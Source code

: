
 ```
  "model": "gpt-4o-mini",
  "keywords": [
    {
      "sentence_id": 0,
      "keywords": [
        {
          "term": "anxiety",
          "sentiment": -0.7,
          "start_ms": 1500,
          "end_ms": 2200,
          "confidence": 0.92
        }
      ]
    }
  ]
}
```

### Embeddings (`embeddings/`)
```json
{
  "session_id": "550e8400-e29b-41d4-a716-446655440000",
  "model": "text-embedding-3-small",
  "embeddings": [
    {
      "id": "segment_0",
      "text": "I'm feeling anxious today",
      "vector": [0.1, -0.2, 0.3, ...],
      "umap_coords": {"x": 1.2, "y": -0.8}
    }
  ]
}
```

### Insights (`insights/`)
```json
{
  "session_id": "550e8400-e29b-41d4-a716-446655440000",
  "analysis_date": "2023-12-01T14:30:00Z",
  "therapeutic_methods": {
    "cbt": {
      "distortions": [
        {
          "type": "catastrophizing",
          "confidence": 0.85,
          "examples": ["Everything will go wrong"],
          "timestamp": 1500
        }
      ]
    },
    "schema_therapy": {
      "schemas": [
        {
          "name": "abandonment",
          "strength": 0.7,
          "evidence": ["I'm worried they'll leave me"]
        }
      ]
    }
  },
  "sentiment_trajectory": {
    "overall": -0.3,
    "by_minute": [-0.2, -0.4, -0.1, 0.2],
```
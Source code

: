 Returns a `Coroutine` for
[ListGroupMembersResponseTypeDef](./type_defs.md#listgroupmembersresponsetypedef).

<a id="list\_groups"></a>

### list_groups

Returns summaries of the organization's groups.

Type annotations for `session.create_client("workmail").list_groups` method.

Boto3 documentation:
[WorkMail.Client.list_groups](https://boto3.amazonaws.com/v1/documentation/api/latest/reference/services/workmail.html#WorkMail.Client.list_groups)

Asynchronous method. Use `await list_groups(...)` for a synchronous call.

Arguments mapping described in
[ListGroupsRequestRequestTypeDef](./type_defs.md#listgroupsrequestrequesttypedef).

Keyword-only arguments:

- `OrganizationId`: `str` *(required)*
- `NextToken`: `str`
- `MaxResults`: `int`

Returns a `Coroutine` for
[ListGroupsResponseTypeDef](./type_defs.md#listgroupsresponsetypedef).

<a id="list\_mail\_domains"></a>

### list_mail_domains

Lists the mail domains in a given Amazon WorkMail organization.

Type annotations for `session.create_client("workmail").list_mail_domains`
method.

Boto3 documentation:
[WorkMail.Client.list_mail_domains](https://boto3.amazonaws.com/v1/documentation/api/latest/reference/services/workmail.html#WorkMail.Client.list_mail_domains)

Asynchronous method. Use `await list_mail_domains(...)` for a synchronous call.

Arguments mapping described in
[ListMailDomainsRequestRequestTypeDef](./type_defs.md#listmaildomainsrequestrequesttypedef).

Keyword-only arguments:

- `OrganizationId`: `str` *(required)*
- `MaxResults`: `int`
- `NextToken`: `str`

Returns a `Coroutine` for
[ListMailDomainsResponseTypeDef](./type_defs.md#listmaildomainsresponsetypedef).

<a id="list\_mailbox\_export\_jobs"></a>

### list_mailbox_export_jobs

TASK STATEMENT:
Your answer should be the lines of the material above that include "html".

WRITTEN RESPONSE:
[WorkMail.Client.list_groups](https://boto3.amazonaws.com/v1/documentation/api/latest/reference/services/workmail.html#WorkMail.Client.list_groups)
[WorkMail.Client.list_mail_domains](https://boto3.amazonaws.com/v1/documentation/api/latest/reference/services/workmail.html#WorkMail.Client.list_mail_domains)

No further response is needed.